== About this exercise ==
From the data that follows, print exactly the lines starting at the one containing "运20向巴基斯坦运送救援物资|8451440|1" and ending at the one containing "光遇猫耳发型回来了|8294670|"; include both of them and nothing more.

(Stored dataset items)

-----

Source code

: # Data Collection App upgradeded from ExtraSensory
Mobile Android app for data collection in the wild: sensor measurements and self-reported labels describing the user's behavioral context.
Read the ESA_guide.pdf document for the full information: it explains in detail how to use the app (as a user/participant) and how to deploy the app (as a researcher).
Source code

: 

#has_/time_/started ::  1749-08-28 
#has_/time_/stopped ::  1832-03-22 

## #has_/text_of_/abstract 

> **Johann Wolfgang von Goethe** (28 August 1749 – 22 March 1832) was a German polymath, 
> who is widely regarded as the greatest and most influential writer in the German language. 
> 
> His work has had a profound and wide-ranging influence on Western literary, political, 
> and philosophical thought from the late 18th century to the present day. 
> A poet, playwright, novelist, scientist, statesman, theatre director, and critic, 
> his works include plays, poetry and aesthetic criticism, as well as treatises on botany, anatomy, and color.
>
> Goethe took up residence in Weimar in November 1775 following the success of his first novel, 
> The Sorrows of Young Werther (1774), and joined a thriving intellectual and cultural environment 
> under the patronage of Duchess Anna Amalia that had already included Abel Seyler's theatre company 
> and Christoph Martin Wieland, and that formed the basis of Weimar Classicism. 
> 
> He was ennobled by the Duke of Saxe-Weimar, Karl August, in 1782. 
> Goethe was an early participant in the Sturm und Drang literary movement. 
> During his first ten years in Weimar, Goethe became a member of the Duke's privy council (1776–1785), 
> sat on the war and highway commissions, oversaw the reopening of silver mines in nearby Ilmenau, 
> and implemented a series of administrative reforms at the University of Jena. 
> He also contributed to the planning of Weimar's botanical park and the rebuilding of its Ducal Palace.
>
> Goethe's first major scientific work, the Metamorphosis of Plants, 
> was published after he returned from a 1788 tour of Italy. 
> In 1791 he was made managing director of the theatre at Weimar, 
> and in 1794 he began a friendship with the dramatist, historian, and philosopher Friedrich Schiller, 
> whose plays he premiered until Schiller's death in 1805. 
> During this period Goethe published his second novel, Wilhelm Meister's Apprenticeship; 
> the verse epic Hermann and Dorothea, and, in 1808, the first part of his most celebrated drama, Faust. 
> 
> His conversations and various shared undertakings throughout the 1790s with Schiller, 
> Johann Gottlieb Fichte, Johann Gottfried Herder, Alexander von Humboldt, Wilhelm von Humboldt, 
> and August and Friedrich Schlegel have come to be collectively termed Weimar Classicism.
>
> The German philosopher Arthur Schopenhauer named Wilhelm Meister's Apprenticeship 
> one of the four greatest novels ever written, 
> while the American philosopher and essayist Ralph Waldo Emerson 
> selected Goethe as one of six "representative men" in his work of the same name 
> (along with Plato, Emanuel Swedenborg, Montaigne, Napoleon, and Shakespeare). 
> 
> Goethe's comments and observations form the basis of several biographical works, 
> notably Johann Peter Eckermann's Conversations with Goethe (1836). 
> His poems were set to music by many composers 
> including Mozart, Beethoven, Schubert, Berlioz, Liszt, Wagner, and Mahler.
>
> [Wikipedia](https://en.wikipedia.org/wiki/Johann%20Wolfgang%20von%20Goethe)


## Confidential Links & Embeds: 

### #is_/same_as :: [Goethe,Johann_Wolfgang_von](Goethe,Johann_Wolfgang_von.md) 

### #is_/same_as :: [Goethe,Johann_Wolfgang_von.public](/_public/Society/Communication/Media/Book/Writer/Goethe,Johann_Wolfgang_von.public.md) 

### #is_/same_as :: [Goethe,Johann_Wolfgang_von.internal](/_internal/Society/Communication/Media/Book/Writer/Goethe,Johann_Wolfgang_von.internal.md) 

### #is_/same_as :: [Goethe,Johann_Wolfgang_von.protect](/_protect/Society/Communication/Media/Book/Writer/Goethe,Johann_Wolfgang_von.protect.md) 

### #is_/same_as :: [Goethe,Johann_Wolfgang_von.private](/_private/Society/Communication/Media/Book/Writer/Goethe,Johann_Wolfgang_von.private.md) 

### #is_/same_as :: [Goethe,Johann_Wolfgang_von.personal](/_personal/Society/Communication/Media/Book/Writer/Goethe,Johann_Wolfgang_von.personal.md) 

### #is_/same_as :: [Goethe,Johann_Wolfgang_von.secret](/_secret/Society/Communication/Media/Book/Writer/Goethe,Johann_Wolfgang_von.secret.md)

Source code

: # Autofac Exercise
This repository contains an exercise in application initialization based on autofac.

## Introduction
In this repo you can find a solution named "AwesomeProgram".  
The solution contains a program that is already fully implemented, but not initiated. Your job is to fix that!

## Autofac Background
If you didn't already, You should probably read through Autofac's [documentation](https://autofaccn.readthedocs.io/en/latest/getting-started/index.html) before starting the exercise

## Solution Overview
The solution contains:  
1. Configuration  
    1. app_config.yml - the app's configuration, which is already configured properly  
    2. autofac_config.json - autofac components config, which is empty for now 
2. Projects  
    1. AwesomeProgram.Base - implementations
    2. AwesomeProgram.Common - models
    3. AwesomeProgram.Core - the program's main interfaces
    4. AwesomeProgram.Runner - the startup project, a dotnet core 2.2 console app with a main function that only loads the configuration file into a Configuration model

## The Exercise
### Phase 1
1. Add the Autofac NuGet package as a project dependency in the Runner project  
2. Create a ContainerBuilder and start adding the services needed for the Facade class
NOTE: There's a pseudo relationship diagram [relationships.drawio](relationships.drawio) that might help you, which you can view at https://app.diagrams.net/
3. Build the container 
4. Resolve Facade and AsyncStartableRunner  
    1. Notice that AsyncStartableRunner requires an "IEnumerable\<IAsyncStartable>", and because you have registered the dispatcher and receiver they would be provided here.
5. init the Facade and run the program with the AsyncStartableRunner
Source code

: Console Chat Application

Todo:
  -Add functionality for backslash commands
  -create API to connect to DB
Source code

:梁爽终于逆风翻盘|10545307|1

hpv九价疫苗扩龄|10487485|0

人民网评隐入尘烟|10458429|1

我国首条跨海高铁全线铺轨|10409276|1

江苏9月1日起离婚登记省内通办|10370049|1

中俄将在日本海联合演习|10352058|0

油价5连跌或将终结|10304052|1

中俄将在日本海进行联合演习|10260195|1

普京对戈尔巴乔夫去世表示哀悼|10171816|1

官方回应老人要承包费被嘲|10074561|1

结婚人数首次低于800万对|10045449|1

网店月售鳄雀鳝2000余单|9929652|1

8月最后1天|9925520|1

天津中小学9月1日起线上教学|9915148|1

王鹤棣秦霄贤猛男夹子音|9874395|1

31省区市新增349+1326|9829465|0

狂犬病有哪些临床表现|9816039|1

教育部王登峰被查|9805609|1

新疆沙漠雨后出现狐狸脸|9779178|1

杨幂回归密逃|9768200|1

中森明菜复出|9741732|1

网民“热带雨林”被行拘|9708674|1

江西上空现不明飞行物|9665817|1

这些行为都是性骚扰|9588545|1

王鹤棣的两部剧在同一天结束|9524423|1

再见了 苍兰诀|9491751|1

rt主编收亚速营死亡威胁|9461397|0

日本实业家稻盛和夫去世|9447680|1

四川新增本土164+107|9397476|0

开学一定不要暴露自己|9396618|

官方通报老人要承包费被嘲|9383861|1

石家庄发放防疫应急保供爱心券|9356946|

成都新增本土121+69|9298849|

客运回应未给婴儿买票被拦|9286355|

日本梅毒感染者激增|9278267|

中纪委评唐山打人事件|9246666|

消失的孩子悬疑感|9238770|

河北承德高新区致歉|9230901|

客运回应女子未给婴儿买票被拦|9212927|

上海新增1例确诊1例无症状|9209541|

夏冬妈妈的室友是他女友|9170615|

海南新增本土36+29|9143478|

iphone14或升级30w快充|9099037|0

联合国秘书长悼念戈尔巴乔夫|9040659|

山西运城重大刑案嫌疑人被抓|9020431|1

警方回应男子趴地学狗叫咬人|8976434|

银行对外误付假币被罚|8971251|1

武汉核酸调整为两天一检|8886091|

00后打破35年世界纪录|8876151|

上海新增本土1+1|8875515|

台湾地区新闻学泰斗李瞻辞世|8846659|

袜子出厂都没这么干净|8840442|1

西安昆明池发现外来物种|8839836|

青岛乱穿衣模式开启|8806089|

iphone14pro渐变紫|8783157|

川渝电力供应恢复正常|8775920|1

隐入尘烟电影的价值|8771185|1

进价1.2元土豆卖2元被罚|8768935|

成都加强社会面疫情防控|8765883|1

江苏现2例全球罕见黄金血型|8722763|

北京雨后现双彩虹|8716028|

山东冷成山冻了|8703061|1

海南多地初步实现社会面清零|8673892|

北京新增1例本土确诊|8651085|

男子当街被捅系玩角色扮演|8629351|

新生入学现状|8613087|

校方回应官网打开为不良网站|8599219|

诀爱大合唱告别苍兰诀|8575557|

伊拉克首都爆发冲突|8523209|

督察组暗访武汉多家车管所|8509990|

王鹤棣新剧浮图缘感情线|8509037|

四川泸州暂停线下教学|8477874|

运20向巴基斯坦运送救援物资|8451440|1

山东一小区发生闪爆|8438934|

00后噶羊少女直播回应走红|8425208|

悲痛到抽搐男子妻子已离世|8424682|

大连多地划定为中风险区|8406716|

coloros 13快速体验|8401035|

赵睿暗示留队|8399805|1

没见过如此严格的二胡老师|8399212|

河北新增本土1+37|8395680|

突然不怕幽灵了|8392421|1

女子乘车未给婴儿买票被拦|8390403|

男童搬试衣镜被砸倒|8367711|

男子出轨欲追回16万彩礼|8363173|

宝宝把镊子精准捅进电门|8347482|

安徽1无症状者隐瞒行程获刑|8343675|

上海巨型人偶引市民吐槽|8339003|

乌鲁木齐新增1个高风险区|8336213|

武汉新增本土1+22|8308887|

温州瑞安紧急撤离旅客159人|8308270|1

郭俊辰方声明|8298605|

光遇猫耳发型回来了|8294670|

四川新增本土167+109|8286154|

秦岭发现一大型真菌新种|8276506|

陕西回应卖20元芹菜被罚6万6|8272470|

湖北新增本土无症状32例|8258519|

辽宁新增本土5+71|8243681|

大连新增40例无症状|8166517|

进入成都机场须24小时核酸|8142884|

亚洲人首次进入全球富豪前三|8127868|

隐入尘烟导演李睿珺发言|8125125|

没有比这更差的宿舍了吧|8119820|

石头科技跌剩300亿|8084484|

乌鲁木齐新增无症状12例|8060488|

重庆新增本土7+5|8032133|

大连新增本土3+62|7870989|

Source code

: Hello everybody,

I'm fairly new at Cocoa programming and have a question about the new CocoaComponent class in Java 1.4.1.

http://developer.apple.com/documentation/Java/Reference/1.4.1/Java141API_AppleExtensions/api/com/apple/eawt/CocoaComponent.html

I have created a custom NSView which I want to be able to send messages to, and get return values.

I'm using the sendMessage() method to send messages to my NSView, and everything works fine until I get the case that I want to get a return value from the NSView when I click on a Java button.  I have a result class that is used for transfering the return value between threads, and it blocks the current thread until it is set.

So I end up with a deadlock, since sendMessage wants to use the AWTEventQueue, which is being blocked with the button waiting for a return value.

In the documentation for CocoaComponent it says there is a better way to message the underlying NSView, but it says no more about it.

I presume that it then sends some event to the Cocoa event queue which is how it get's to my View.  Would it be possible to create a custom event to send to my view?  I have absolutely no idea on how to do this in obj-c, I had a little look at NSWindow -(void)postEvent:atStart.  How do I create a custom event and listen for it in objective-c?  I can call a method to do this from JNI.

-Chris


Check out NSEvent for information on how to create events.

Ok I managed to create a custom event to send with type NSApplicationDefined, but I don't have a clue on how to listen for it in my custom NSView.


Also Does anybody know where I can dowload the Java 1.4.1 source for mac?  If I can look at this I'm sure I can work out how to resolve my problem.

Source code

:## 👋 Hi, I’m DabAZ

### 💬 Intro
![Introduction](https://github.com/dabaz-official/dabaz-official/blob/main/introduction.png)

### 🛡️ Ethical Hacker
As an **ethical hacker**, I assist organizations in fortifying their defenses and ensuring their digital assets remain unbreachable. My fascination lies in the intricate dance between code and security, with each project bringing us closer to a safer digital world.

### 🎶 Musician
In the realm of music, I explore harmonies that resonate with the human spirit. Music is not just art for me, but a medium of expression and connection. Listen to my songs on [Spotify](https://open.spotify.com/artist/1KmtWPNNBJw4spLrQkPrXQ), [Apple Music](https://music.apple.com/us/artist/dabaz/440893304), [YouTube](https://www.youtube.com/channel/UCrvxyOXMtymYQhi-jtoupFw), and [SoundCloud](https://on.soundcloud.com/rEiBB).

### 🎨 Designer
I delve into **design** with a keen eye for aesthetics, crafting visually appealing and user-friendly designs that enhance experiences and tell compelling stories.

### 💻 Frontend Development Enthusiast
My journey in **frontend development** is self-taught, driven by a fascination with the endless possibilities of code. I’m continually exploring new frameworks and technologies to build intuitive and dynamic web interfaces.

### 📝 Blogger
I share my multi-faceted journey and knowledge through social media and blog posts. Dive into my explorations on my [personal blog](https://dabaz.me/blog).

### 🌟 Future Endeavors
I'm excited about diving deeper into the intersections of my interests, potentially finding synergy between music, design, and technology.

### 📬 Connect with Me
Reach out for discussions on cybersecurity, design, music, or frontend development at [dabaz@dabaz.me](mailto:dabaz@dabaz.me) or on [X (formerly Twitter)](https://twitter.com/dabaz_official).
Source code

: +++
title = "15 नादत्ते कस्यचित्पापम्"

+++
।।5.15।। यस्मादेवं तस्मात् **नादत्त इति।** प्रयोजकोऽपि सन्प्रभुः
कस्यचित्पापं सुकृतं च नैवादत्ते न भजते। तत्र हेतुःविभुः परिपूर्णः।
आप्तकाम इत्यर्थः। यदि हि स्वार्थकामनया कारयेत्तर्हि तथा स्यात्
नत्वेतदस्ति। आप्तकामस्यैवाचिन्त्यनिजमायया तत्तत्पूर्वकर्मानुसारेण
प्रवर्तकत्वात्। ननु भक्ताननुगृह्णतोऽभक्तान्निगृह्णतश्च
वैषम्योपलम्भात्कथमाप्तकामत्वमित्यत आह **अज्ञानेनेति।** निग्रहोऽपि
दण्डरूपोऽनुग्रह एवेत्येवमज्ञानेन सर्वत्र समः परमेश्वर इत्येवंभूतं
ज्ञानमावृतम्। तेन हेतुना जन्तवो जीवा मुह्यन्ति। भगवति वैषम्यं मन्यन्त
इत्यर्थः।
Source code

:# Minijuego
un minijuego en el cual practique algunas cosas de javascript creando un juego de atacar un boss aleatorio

-----

== Solved exercise ==
运20向巴基斯坦运送救援物资|8451440|1

山东一小区发生闪爆|8438934|

00后噶羊少女直播回应走红|8425208|

悲痛到抽搐男子妻子已离世|8424682|

大连多地划定为中风险区|8406716|

coloros 13快速体验|8401035|

赵睿暗示留队|8399805|1

没见过如此严格的二胡老师|8399212|

河北新增本土1+37|8395680|

突然不怕幽灵了|8392421|1

女子乘车未给婴儿买票被拦|8390403|

男童搬试衣镜被砸倒|8367711|

男子出轨欲追回16万彩礼|8363173|

宝宝把镊子精准捅进电门|8347482|

安徽1无症状者隐瞒行程获刑|8343675|

上海巨型人偶引市民吐槽|8339003|

乌鲁木齐新增1个高风险区|8336213|

武汉新增本土1+22|8308887|

温州瑞安紧急撤离旅客159人|8308270|1

郭俊辰方声明|8298605|

光遇猫耳发型回来了|8294670|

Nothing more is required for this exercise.